** The records **
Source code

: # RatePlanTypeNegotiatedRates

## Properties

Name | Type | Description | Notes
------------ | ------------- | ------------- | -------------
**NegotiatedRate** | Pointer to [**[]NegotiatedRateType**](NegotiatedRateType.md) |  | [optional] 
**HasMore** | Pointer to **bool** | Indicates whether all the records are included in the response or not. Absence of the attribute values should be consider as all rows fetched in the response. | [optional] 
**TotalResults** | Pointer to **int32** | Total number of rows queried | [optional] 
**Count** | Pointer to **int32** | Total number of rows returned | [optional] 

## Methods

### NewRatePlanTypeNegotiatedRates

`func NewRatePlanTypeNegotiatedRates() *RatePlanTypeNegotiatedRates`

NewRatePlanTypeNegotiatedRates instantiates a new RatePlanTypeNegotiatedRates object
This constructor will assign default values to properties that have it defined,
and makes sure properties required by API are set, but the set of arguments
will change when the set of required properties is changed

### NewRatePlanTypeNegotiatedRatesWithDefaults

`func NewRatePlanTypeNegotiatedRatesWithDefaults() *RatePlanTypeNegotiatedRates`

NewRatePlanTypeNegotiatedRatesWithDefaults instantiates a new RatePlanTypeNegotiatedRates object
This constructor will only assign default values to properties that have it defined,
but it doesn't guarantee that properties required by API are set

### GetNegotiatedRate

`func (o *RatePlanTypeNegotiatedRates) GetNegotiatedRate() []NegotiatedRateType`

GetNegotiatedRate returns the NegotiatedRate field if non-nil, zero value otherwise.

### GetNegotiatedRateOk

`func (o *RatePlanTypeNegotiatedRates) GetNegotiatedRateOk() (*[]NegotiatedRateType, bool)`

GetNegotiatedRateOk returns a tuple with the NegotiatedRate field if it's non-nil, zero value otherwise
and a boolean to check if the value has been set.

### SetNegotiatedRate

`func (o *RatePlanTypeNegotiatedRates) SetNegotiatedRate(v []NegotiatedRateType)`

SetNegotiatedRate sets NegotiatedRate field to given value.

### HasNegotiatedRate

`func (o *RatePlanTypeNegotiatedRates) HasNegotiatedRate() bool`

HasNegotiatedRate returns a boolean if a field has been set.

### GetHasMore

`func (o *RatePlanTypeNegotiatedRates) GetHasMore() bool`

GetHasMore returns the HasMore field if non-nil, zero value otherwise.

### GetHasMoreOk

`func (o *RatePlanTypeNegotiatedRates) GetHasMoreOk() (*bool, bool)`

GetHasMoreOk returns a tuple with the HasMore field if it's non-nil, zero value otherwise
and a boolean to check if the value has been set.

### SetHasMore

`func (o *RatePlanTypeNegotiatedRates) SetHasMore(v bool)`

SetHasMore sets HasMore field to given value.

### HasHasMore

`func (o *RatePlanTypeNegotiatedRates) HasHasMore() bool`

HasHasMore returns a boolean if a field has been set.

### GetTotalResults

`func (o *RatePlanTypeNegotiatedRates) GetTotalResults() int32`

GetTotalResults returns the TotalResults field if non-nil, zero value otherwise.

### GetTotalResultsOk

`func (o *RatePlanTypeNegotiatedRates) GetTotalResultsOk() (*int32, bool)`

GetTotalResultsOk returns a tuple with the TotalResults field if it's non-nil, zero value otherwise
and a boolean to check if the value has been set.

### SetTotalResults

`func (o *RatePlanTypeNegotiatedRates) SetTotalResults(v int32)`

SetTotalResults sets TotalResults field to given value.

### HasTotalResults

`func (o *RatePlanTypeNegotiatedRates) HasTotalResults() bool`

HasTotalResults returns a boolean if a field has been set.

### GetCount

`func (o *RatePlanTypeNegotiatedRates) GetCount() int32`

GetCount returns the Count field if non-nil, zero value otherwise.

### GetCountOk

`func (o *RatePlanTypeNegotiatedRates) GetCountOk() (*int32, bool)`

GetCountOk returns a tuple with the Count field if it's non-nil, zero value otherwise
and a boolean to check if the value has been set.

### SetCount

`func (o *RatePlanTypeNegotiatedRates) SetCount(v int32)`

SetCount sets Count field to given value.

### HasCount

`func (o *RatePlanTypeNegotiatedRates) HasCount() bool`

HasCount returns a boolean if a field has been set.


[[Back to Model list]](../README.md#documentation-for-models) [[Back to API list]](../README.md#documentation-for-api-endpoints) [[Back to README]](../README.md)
...
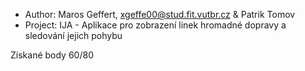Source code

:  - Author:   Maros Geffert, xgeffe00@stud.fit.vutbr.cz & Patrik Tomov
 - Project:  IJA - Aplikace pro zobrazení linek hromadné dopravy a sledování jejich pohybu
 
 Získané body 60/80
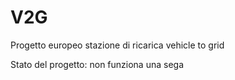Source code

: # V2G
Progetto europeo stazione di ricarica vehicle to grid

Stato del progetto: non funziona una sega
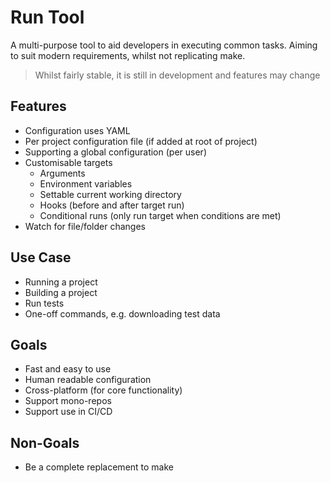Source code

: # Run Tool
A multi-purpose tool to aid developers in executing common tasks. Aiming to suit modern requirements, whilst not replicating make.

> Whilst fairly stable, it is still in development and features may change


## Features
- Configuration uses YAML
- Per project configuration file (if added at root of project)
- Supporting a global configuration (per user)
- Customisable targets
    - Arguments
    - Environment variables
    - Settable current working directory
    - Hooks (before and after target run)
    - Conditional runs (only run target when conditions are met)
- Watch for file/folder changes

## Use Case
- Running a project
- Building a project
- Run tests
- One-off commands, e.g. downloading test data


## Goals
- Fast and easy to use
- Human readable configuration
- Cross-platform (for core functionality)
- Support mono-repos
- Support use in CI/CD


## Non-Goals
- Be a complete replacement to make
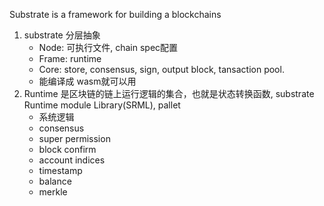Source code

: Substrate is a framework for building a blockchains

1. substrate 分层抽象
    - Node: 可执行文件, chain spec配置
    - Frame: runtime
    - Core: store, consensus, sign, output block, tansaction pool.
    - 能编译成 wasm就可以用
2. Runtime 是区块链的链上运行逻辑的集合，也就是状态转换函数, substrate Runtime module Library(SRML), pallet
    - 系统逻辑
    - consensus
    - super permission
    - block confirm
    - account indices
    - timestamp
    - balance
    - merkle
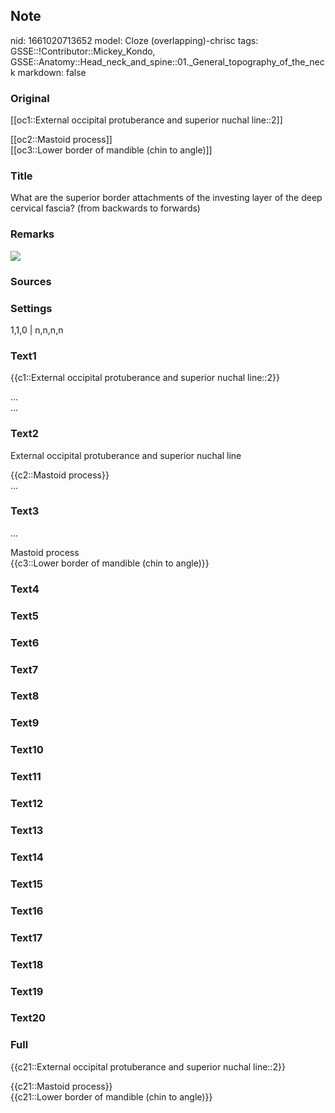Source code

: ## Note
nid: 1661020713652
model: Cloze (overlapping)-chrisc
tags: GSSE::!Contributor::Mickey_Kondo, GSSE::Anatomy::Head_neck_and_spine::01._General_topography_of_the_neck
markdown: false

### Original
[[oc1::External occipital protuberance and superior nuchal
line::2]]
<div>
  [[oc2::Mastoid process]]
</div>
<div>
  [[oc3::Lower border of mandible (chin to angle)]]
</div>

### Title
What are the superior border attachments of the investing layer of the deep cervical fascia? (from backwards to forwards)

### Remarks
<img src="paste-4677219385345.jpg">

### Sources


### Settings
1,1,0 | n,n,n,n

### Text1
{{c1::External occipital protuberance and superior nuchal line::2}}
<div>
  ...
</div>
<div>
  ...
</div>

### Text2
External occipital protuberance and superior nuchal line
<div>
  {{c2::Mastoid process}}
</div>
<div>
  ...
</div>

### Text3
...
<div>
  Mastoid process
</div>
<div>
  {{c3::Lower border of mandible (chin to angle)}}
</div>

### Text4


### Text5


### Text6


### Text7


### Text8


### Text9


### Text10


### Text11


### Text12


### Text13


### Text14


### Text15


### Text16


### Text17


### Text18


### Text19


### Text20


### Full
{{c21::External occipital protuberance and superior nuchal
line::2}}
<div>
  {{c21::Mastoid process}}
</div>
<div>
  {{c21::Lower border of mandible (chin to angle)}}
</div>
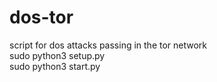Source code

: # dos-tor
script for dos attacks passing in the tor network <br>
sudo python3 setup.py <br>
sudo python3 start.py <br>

** What needs to be done **
Using the listing above, reproduce word for word every line from the one containing "- Watch for file/folder changes" through the one containing "- account indices". Pictures must be left out.

** Answer below **
- Watch for file/folder changes

## Use Case
- Running a project
- Building a project
- Run tests
- One-off commands, e.g. downloading test data


## Goals
- Fast and easy to use
- Human readable configuration
- Cross-platform (for core functionality)
- Support mono-repos
- Support use in CI/CD


## Non-Goals
- Be a complete replacement to make
Source code

: Substrate is a framework for building a blockchains

1. substrate 分层抽象
    - Node: 可执行文件, chain spec配置
    - Frame: runtime
    - Core: store, consensus, sign, output block, tansaction pool.
    - 能编译成 wasm就可以用
2. Runtime 是区块链的链上运行逻辑的集合，也就是状态转换函数, substrate Runtime module Library(SRML), pallet
    - 系统逻辑
    - consensus
    - super permission
    - block confirm
    - account indices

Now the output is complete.